There was reason to hope, but when they landed and approached the camp
it was obviously empty.
“They weren’t attacked,” Kristoph confirmed. “There
is nothing damaged. They appear to have taken their food and water supplies
and continued on foot.”
Braxietel confirmed that guess, pointing out still visible footprints
in the sand.
“There are more than five sets of prints here,” he added.
“They were met by two people wearing soft coverings on their feet.”
Braxietel himself had pieces of soft leather tied around his feet as protection
against the burning sand.
“Do you mean they met some of your people?” Malika Dúccesci
asked. “Even so, why would they go with them?”
“To see the Northern Oracle?” Gynnell suggested. He was looking
northwards. He put his hand to his forehead to shield his eyes and squinted.
“Sir… I think… I think I can see….”
“Sweet mother of chaos,” his older brother swore as he looked
where he was looking. They all looked. They blinked and stared, unable
to believe what they were seeing.
“It’s the Oracle,” Gynnell said. “That’s
what Lord Glasson said it looked like – a gateway in the desert.
We’ve found it.”
“That wasn’t there before,” Malika said with complete
conviction in his voice. The others agreed. The landscape had been empty
until a few moments ago.
“A mirage?” Kristoph suggested. “But is it possible
for us all to see the same image if that is so?”
“I have heard of such things,” Braxietel said. “We have
stories told around the camp fire, or to amuse the children. But I have
never seen such a thing with my own eyes before.”
The pilot said nothing. He turned and went back to the shuttle. The others
looked around in surprise as it took off vertically ten metres or so and
then shot forward towards the mirage. They watched it set down on the
desert in front of the great castellated gateway that had appeared out
of nowhere.
Then the gateway was gone. The shuttle was standing on an empty desert
against a clear red-orange horizon. The best sighted of them all could
make out the pilot next to the craft and then he got back in and it took
off again, reversing in mid-air and returning to the camp.
Gynnell Dúccesci was the first to find a voice when his four school
friends spilled out of the shuttle door. He ran to greet them and there
was a moment of sheer joy as they hugged each other.

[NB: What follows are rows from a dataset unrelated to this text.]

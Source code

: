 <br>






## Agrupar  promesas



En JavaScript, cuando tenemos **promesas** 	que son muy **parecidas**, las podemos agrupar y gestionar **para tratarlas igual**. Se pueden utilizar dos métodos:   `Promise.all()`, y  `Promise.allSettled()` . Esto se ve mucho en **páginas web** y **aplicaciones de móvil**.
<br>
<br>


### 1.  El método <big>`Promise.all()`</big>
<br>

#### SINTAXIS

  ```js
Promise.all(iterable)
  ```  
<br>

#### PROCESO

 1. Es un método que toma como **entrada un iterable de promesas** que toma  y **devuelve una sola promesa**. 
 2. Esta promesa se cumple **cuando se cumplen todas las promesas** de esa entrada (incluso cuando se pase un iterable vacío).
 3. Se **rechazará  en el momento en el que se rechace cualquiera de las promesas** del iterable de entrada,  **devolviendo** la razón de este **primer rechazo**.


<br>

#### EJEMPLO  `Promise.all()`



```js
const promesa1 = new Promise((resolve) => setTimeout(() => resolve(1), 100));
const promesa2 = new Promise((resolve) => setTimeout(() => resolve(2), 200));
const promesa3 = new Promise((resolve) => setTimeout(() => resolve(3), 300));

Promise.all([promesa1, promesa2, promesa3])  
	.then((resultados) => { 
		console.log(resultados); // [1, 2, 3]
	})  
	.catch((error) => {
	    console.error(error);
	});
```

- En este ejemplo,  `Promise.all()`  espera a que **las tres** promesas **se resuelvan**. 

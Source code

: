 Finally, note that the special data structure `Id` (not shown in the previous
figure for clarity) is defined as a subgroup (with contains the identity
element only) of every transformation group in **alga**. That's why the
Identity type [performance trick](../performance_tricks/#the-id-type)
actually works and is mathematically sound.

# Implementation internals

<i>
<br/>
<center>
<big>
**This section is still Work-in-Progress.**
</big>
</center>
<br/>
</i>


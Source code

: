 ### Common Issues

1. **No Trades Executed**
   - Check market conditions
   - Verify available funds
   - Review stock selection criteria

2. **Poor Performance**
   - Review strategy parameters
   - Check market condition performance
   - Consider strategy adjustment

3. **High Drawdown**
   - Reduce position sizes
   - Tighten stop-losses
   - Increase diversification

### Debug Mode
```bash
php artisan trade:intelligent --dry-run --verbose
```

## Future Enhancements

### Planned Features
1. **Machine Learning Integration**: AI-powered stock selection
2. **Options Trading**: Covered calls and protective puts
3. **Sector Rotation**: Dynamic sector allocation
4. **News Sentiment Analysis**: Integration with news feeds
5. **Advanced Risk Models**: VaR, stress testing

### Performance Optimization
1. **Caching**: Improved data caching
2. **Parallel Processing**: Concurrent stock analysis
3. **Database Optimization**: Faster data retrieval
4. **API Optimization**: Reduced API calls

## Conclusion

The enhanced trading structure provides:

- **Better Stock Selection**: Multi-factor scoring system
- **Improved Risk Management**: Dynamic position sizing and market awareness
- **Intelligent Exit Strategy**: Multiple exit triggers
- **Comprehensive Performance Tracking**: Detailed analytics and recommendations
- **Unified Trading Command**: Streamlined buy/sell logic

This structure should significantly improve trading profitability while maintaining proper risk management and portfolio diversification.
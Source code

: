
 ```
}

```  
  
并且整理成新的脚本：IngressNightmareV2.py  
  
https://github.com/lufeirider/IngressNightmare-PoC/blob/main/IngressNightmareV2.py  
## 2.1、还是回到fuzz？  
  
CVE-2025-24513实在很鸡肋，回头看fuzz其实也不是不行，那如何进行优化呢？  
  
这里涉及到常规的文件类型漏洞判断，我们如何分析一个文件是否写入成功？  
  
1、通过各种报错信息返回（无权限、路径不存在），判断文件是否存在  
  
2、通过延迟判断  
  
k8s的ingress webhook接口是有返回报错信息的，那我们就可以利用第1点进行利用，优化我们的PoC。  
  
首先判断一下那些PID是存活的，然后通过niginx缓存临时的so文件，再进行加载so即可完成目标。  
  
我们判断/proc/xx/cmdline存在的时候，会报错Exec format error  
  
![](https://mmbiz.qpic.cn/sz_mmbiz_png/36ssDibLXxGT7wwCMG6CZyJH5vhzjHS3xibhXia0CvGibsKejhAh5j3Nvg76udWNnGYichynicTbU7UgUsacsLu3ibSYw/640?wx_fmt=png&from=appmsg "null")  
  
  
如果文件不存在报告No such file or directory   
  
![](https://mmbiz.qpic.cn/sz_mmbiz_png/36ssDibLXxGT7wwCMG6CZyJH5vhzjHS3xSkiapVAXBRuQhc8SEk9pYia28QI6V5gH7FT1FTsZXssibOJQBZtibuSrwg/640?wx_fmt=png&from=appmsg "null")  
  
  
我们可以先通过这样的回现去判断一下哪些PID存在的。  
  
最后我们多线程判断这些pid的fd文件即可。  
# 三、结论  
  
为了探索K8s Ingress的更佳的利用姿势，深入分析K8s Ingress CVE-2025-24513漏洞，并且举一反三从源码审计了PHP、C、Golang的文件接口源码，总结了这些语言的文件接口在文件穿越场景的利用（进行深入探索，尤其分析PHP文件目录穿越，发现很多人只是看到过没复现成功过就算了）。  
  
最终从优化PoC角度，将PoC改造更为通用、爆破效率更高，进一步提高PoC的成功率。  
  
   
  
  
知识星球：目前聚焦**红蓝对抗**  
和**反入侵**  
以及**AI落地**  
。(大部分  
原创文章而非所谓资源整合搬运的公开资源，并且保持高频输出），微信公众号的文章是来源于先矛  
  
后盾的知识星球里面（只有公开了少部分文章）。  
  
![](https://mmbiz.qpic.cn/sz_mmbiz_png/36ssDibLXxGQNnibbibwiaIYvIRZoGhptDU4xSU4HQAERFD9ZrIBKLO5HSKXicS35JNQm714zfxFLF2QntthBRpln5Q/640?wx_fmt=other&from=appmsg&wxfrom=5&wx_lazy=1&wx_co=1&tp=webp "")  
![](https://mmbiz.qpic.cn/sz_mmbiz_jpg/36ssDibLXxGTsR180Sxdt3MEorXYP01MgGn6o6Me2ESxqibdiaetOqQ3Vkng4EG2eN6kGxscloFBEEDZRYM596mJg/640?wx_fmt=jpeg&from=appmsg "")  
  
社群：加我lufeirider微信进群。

“I’ve contacted the other search parties,” the pilot
said. “They’re heading back to the school.”
“We’ll do the same,” Kristoph answered. “Once
the boys have had something to eat and drink and we’ve had something
of an explanation for their appearance.”
It WAS the four missing boys. There was no doubt about that. But they
looked more like Braxietel’s desert-dwellers, their hair long and
tangled, the early signs of adolescent beards on their chins. They were
dressed in animal skins and with tattoos of red all over their bodies.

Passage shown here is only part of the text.